Но Мужчине плевать на любовь. На лошадей не плевать, на палки и ружье не плевать, на деньги — тоже не плевать, а на любовь — плевать. И тогда Женщина заведет роман. С французом. (— Кто-нибудь знает, что такое измена? А если у одного человека что-то там внутри выросло и созрело, и к нему пришла ситуация, которую надо отрабатывать, и его от этого ломает, потому что лгать не хочется, а у второго ни фига не созрело, у него даже потребности в таком типе отработки нет, так вот, спрашивается, что делать первому? Плюнуть на все и тупо хранить свою драгоценную верность, чтобы потом эти непроработки их обоих под своими обломками погребли, или изменить? И измениться. Наконец. Но тогда это не измена. Тогда «все гармонично и очень не зря». И секс, эротика — как средство работы с более емкими энергетическими контекстами. «Заниматься Тантрой — все равно что приручать тигра голыми руками».) Вернее, даже не роман, а так — рассказик. Потому что с француза не то что романа, даже повести не напишешь. Не говоря уже о стихах. Но стихи — вообще отдельная статья. Стихи — «здесь и сейчас» Кришнамурти и Гурджиева. Стихи — прыжок дзен. Вот есть в буддизме два пути, Махаяна и Хинаяна, Большая колесница и Малая, но это — пути. И это последовательность событий, действий, усилий, или неусилий, недействий, несобытий, но — есть начало и конец, и изменяешься постепенно, и достигаешь потом, и это — проза. Когда пишешь, пишешь, камлаешь, причитаешь, и — только в конце — эпилог. Женщину топят, собачка бросается под поезд, Наташа Ростова превращается в «дородную самку» и «…then any part you make will represent the whole, if it's made truly… It's not enough of a book, but still there were a few things to be said. There were a few practical things to be said».
[7]
А стихи — это прыжок. Или прямо сейчас и здесь, или — никогда. И сегодня не предопределено вчера, а завтра — сегодня. А есть миг.
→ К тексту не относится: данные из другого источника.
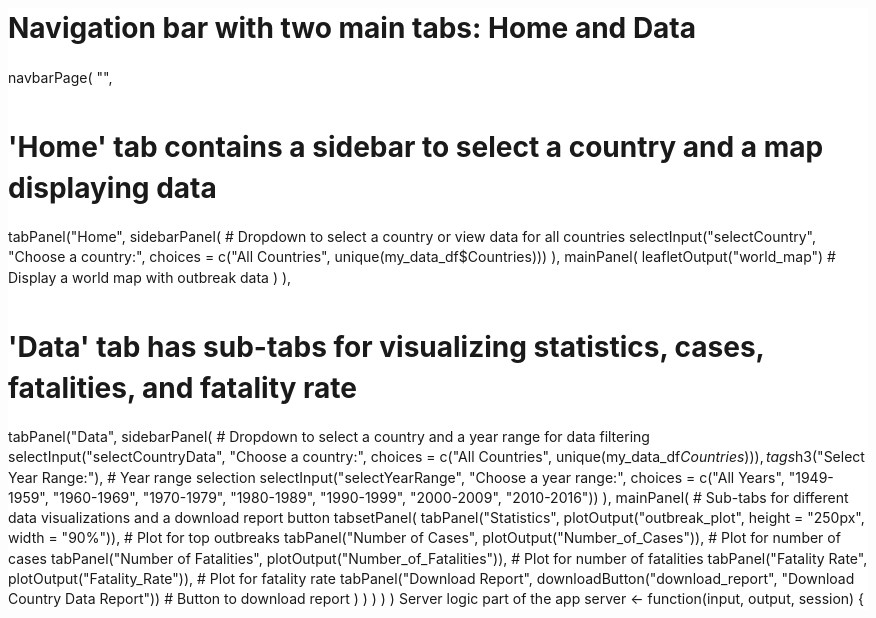 # Navigation bar with two main tabs: Home and Data
navbarPage(
"",

# 'Home' tab contains a sidebar to select a country and a map displaying data
tabPanel("Home",
         sidebarPanel(
           # Dropdown to select a country or view data for all countries
           selectInput("selectCountry", "Choose a country:", choices = c("All Countries", unique(my_data_df$Countries)))
         ),
         mainPanel(
           leafletOutput("world_map")   # Display a world map with outbreak data
         )
),

# 'Data' tab has sub-tabs for visualizing statistics, cases, fatalities, and fatality rate
tabPanel("Data",
         sidebarPanel(
           # Dropdown to select a country and a year range for data filtering
           selectInput("selectCountryData", "Choose a country:", choices = c("All Countries", unique(my_data_df$Countries))),
           tags$h3("Select Year Range:"),   # Year range selection
           selectInput("selectYearRange", "Choose a year range:", choices = c("All Years", "1949-1959", "1960-1969", "1970-1979", "1980-1989", "1990-1999", "2000-2009", "2010-2016"))
         ),
         mainPanel(
           # Sub-tabs for different data visualizations and a download report button
           tabsetPanel(
             tabPanel("Statistics", plotOutput("outbreak_plot", height = "250px", width = "90%")),    # Plot for top outbreaks
             tabPanel("Number of Cases", plotOutput("Number_of_Cases")),                              # Plot for number of cases
             tabPanel("Number of Fatalities", plotOutput("Number_of_Fatalities")),                    # Plot for number of fatalities
             tabPanel("Fatality Rate", plotOutput("Fatality_Rate")),                                  # Plot for fatality rate
             tabPanel("Download Report", downloadButton("download_report", "Download Country Data Report"))  # Button to download report
           )
         )
)
)
)
Server logic part of the app
server <- function(input, output, session) {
И в каждый миг есть только этот миг, и в нем — все, и он самодостаточен, всего сто слов, а не сто тысяч, и это — не путь, а дом, который всегда с тобой, и в этом доме сансара — нирвана. А у француза — не то не рвано, не то не сшито. И даже не «не» — чистое отрицание, а что-то такое нервное, дерганое, редуцированное: «ни-и-и-и». Ни рыба ни мясо. Ни уму ни сердцу. Ни в зуб ногой, ни в одном глазу. Но мужчина в принципе не может быть поводом для стихов. Женщина может, а мужчина — нет. Потому что мужчина — сущность, а женщина — имманентность, и сущностей может быть много разных, а имманентность — одна, и поэтому у нее нет имени, и поэтому сущности пишут стихи, вдохновленные этой имманентностью, а имманентность — «вещь в себе» (привет Канту), ей уже никакие сущности не нужны. Из нее творчество либо имманентно прет, либо нет, совершенно безотносительно мужчин и личной истории. И против этого не попрешь. И женщине, если из нее или сквозь нее прет, главное это вовремя понять. Что она пишет не потому что несчастная любовь, или счастливая любовь, или нет любви, или одна сплошная нелюбовь, а — помимо. Что это у нее любовь потому, что то, что прет, вот так вот в этот момент организовало вот это пространство. И мужчины пишут о женщинах, а женщины пишут о себе, и о мужчинах написать некому. Поэтому им приходиться постоянно менять имена, стирать личную историю, бороться за существование и за право быть допущенным к имманентному блаженству. Но только на миг. И особо не обольщаться. И получается такой поэт или прозаик, про белок, и его все равно что нет без женщины — сплошной пробел. А Женщине повод не нужен. Она сама повод. Например, для француза.